When we talked about the two friends who had betrayed him he pointed out to me that Christian brothers had done him in but he wasn't looking for revenge.

With my usual analytical approach I asked him to outline what he had learned from his experience and he said, "1 learned that I didn't have to commit suicide even though I considered it when my two friends betrayed me. I learned not to have any bitterness, believing that the Lord holds the rights to vengeance, not me." He knew that bitterness would only attack him and not the people to whom it was directed. With patience he paid $550,000 of the $600,000 personal debt and the lawyers' fees. And, "I have no ulcers. I have not missed a single night's sleep." He confidently expressed his trust that God was sufficient. He had done his study and pointed out that "fear not" is the most-repeated admonition of the Lord, used some 354 times in the scripture.

Finally, from his conversation I realized that he had learned to trust the promises because until you have trouble the promises are only words. God's promises are only proven true when they are needed. You never know whether a man will pay a note until it comes due.

He had used scriptural principles like pitons on which a mountain climber risks his life. As he climbed the bluff he drove in scriptures and tied his ropes to them.

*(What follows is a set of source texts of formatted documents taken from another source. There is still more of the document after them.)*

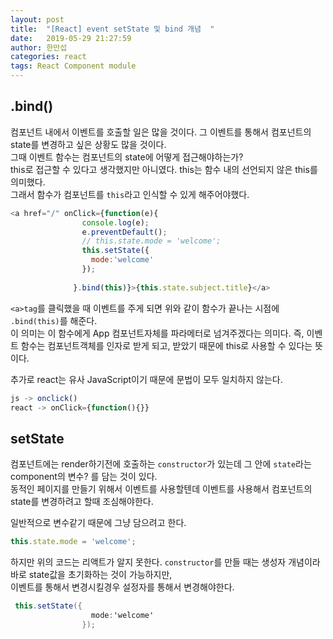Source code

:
 ```yaml
---
layout: post
title:  "[React] event setState 및 bind 개념  "
date:   2019-05-29 21:27:59
author: 한만섭
categories: react
tags: React Component module
---
```



## .bind()

컴포넌트 내에서 이벤트를 호출할 일은 많을 것이다. 그 이벤트를 통해서 컴포넌트의 state를 변경하고 싶은 상황도 많을 것이다.  
그때 이벤트 함수는 컴포넌트의 state에 어떻게 접근해야하는가?  
this로 접근할 수 있다고 생각했지만 아니였다. this는 함수 내의 선언되지 않은 this를 의미했다.  
그래서 함수가 컴포넌트를 `this`라고 인식할 수 있게 해주어야했다. 
```javascript
<a href="/" onClick={function(e){
                console.log(e);
                e.preventDefault();
                // this.state.mode = 'welcome';
                this.setState({
                  mode:'welcome'
                });
                
              }.bind(this)}>{this.state.subject.title}</a>
```
`<a>tag`를 클릭했을 때 이벤트를 주게 되면 위와 같이 함수가 끝나는 시점에 `.bind(this)`를 해준다.  
이 의미는 이 함수에게 App 컴포넌트자체를 파라메터로 넘겨주겠다는 의미다. 즉, 이벤트 함수는 컴포넌트객체를 인자로 받게 되고,
받았기 때문에 this로 사용할 수 있다는 뜻이다.   


추가로 react는 유사 JavaScript이기 때문에 문법이 모두 일치하지 않는다.  
```javascript
js -> onclick()
react -> onClick={function(){}}
```


## setState

컴포넌트에는 render하기전에 호출하는 `constructor`가 있는데 그 안에 `state`라는 component의 변수? 를 담는 것이 있다.  
동적인 페이지를 만들기 위해서 이벤트를 사용할텐데 이벤트를 사용해서 컴포넌트의 state를 변경하려고 할때 조심해야한다.  

일반적으로 변수같기 때문에 그냥 담으려고 한다.
```javascript
this.state.mode = 'welcome';
```
하지만 위의 코드는 리액트가 알지 못한다. `constructor`를 만들 때는 생성자 개념이라 바로 state값을 초기화하는 것이 가능하지만,  
이벤트를 통해서 변경시킬경우 설정자를 통해서 변경해야한다.  
```java
 this.setState({
                  mode:'welcome'
                });
```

My friend experienced the constructive comfort of scripture and chose to avoid the destructive vengeance of human nature. He grew. However, we cannot assume that going through the furnace automatically makes us grow. Some are melted down to midgets. The children of Israel wasted their time in the desert, not learning anything, and died in the wilderness. Joseph spent thirteen years as a servant in prison but came out to be prime minister. We see there is a purpose but the result is not automatic. We make a choice.